Black. Lives. Matter.

Now that I have given the more vitriolic amongst us more than enough fodder for their daily “anti-political correctness” crusade, I would like to share an experience I had recently.

At my job, I was recently given the opportunity to have a round-table discussion with a high-ranking member of the local police community, focusing on the topics of security and community policing.

While I truly appreciated the opportunity to speak with him, he made known the disdain which he held for the Black Lives Matter movement. Though he never said the movement by name, it was abundantly clear about which movement he was speaking.

When speaking about the role of policing in minority communities, he referenced the riots in Ferguson and Baltimore as proof that the movement was exacerbating the already historically strained ties between these communities and the police. Though he admitted that certain officers — again, he did not say any names — may have been out of line, he made the insinuation that the worst part of it was the pocket of people who decided to loot and riot in the cities. Additionally, he said that the movements were making officers targets as we have seen in the spate of cop shootings.

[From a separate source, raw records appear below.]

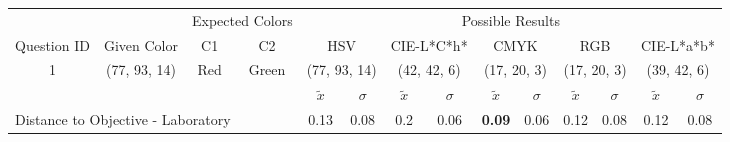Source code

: \begin{table}[H]
  \resizebox{\textwidth}{!} {
  \begin{tabular}{lccccccccccccc}
    \hline
    \multicolumn{1}{c}{}                              &                                      & \multicolumn{2}{c}{Expected Colors}                   & \multicolumn{10}{c}{Possible Results}                                                                                                                                                                                                                                                                                        \\ \cline{3-14}
    \multicolumn{1}{c}{\multirow{-2}{*}{Question ID}} & \multirow{-2}{*}{Given Color}        & C1                       & C2                         & \multicolumn{2}{c}{HSV}                                        & \multicolumn{2}{c}{CIE-L*C*h*}                                 & \multicolumn{2}{c}{CMYK}                                       & \multicolumn{2}{c}{RGB}                                        & \multicolumn{2}{c}{CIE-L*a*b*}                                 \\ \hline
    \multicolumn{1}{c}{1}                             & \cellcolor[HTML]{FFFF00}(77, 93, 14) & \multicolumn{1}{c|}{Red} & \multicolumn{1}{c|}{Green} & \multicolumn{2}{c|}{\cellcolor[HTML]{FFFF00}(77, 93, 14)}      & \multicolumn{2}{c|}{\cellcolor[HTML]{D7A700}(42, 42, 6)}       & \multicolumn{2}{c|}{\cellcolor[HTML]{808000}(17, 20, 3)}       & \multicolumn{2}{c|}{\cellcolor[HTML]{808000}(17, 20, 3)}       & \multicolumn{2}{c|}{\cellcolor[HTML]{C9AB00}(39, 42, 6)}       \\ \hline
                                                      & \multicolumn{1}{l}{}                 & \multicolumn{1}{l}{}     & \multicolumn{1}{l}{}       & \multicolumn{1}{c}{$\tilde{x}$} & \multicolumn{1}{c}{$\sigma$} & \multicolumn{1}{c}{$\tilde{x}$} & \multicolumn{1}{c}{$\sigma$} & \multicolumn{1}{c}{$\tilde{x}$} & \multicolumn{1}{c}{$\sigma$} & \multicolumn{1}{c}{$\tilde{x}$} & \multicolumn{1}{c}{$\sigma$} & \multicolumn{1}{c}{$\tilde{x}$} & \multicolumn{1}{c}{$\sigma$} \\ \hline
    \multicolumn{4}{l}{Distance to Objective - Laboratory}                                                                                           & \multicolumn{1}{|c}{0.13}       & \multicolumn{1}{c|}{0.08}    & \multicolumn{1}{|c}{0.2}        & \multicolumn{1}{c|}{0.06}    & \multicolumn{1}{|c}{\textbf{0.09}}       & \multicolumn{1}{c|}{0.06}    & \multicolumn{1}{|c}{0.12}       & \multicolumn{1}{c|}{0.08}    & \multicolumn{1}{|c}{0.12}       & \multicolumn{1}{c|}{0.08}    \\

\end{tabular}}
\end{table}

Finally, he asserted that city officials and the president did not “have the backs” of the officers and opted to “play into politics” instead. After all, most officers are good.

Therein lies the problem.

Statistically, yes, most officers follow the laws and the progression of force when dealing with subjects, and so it is incredibly reductive for people to blame all police officers for the actions of a few.

But why is it that BLM does not receive that same treatment?

There have been thousands of demonstrations by BLM groups across the nation to simply ask for better training for police officers (who are a part of a system which has been disjointed and underfunded since terrorism took over the public sphere in 2001), yet when a few individuals who were acting of their own volition did horrendous things, over 100,000 people came together to have the entire movement labeled as a terrorist organization.

Individuals who use a badge to express their own personal vendettas are no different than people who utilize a national movement to do the same, but in the eyes of many mainstream media outlets, there is no parallel to be drawn. Not all police are bad, but all BLM supporters supposedly are.

This is nothing new in the long list of individual actions that an entire minority/oppressed group is made to answer for: all black people are thugs because of a few gang members, all Muslims are terrorists due to less than a single percent of them, all women who cry rape are probably lying because it happened that one time. I would be remiss if I did not point out the glaring hypocrisy in this dichotomy.

It also means that there is a greater burden of responsibility placed on those who support the movement. It is much more important for us who truly want reform to decry the Micah Johnsons of the world than it is for the police to decry the Jonathan Aleddas of the world, because when an officer uses excessive force it is not indicative of a problem with the greater policing institution, or — in the case of someone like Korryn Gaines or even Tamir Rice — the person who got shot was at least more at fault.

Unfortunately, we don’t have that benefit of the doubt.